Required action: Word for word, restate the lines that run from the line containing "Default: true" to the last line of the records below.
====== Dataset excerpts ======
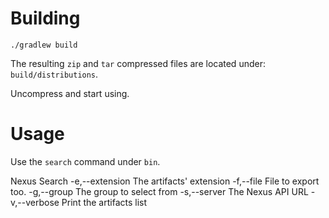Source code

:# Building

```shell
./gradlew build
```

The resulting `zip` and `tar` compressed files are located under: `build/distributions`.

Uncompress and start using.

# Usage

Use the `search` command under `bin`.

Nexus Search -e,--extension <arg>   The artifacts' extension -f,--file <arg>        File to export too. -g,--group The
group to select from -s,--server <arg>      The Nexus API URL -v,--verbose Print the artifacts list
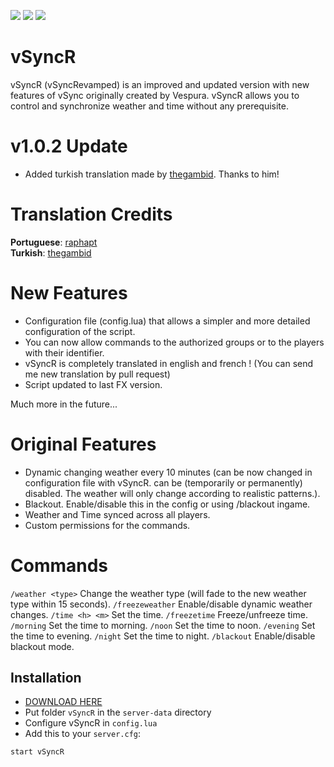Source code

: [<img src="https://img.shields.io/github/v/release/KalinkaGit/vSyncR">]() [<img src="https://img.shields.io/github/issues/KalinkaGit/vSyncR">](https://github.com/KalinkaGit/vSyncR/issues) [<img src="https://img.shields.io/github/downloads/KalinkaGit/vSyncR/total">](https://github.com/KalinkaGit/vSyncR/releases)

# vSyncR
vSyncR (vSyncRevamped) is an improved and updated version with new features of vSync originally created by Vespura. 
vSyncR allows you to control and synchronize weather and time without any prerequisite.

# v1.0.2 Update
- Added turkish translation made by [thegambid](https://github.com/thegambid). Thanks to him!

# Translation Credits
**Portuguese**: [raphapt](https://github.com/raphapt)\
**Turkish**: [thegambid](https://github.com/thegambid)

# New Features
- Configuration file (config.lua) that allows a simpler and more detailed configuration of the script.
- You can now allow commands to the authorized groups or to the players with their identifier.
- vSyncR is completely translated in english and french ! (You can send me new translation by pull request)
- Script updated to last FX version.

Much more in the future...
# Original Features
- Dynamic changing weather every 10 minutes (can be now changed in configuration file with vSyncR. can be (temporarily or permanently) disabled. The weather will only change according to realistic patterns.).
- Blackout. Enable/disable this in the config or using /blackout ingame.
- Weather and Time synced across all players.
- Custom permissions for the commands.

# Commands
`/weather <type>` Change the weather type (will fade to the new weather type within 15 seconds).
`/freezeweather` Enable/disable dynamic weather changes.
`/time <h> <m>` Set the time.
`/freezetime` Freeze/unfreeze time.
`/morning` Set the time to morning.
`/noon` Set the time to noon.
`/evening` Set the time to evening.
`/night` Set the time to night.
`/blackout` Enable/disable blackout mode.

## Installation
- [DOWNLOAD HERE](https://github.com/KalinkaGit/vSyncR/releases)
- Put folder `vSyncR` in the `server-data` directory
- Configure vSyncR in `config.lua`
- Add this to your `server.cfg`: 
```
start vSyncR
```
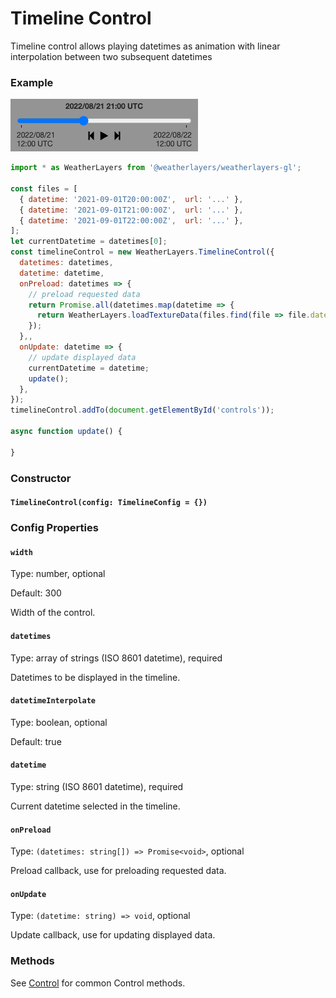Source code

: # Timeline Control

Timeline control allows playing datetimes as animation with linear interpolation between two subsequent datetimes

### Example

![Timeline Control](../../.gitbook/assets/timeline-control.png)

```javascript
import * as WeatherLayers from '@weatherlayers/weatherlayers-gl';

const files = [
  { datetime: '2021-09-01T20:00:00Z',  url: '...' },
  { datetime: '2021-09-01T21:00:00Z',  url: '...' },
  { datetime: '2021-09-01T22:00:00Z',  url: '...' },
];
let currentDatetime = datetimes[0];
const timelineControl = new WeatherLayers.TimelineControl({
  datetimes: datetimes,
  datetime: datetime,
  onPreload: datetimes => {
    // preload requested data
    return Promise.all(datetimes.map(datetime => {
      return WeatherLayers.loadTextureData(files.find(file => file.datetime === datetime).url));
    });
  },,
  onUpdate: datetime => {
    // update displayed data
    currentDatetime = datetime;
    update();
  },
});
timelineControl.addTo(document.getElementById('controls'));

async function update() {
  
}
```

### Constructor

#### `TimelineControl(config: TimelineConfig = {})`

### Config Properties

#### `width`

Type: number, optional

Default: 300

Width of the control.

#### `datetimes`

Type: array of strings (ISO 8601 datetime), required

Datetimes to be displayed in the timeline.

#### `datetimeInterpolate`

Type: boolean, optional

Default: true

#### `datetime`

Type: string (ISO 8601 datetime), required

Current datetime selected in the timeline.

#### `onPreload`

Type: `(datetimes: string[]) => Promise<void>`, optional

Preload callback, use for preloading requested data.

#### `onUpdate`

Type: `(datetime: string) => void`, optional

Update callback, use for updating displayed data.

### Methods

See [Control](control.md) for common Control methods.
======
Solution below:
Default: true

#### `datetime`

Type: string (ISO 8601 datetime), required

Current datetime selected in the timeline.

#### `onPreload`

Type: `(datetimes: string[]) => Promise<void>`, optional

Preload callback, use for preloading requested data.

#### `onUpdate`

Type: `(datetime: string) => void`, optional

Update callback, use for updating displayed data.

### Methods

See [Control](control.md) for common Control methods.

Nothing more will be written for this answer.